**AIM OF THE EXERCISE**
The answer must consist of each line of the records below that contains the string "output".

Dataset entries
★ ★ ★ ★

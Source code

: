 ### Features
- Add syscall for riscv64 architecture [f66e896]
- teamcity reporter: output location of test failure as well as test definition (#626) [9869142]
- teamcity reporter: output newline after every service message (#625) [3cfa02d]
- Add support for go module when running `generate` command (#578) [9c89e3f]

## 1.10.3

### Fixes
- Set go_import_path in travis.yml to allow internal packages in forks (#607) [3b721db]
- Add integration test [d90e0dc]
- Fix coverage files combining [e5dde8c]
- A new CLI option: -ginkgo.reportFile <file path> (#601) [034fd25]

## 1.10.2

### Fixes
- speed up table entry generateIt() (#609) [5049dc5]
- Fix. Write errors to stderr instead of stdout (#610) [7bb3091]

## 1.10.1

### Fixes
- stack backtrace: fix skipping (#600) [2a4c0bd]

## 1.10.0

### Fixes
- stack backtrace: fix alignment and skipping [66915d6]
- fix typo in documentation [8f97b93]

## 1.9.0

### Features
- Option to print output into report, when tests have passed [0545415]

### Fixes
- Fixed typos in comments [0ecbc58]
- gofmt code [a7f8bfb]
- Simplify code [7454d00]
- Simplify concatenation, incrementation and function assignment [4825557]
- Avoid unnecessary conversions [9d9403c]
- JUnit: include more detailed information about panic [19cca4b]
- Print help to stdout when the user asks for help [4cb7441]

★ ★ ★ ★

**SOLUTION TO THIS EXERCISE**
- teamcity reporter: output location of test failure as well as test definition (#626) [9869142]
- teamcity reporter: output newline after every service message (#625) [3cfa02d]
- Option to print output into report, when tests have passed [0545415]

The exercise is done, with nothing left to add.